According to a recent nutrition survey carried out by the UK's Save the Children Fund in Huambo, in January the levels of malnutrition among both the displaced and resident population were severe enough to be rated as a famine. However, because the people either live behind the closed doors of their homes or a squatted house, have access to markets, or are clumped together in camps, the "famine" is simply not visible. Food has become such a scarce and valuable commodity that, reportedly, some of the recent UNITA attacks on civilian villages have been motivated by hunger among soldiers. Market prices weren't helped by the recent 1,600 per cent price hike for fuel, which has intensified the already inflated economics of war.
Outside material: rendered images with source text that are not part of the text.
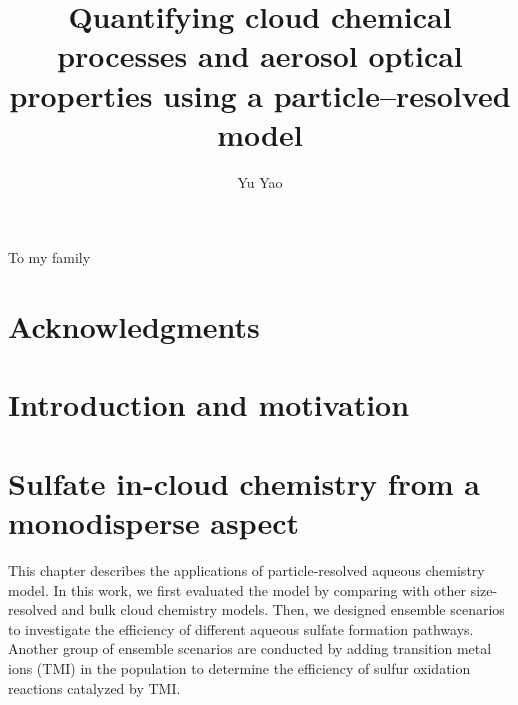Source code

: \documentclass[edeposit,fullpage]{uiucthesis2009}
\begin{document}
\title{Quantifying cloud chemical processes and aerosol optical properties using a particle--resolved model}
\author{Yu Yao}
\phdthesis
{}
\maketitle


\frontmatter

\begin{abstract}

\end{abstract}

\begin{dedication}
To my family
\end{dedication}

\chapter*{Acknowledgments}


%


\tableofcontents

\mainmatter

\chapter{Introduction and motivation}
\chapter{Sulfate in-cloud chemistry from a monodisperse aspect}

This chapter describes the applications of particle-resolved aqueous chemistry model. In this work, we first evaluated the model by comparing with other size-resolved and bulk cloud chemistry models. Then, we designed ensemble scenarios to investigate the efficiency of different aqueous sulfate formation pathways. Another group of ensemble scenarios are conducted by adding transition metal ions (TMI) in the population to determine the efficiency of sulfur oxidation reactions catalyzed by TMI. 
\end{document}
The UN's mandate for the protection and rights of displaced people is rather more vague than for refugees, the latter being defined by the fact that they have crossed an international border. But enshrined in the Geneva Convention, and agreed to by almost every state of the world, is the international protection of civilians that includes access to water and food and the means to grow food. "The (Angolan) government and the international community have a responsibility to ensure that these people have a secure future by empowering them with food, health, and education," says Kinnock, "whether the situation on the ground is considered to be an emergency or not.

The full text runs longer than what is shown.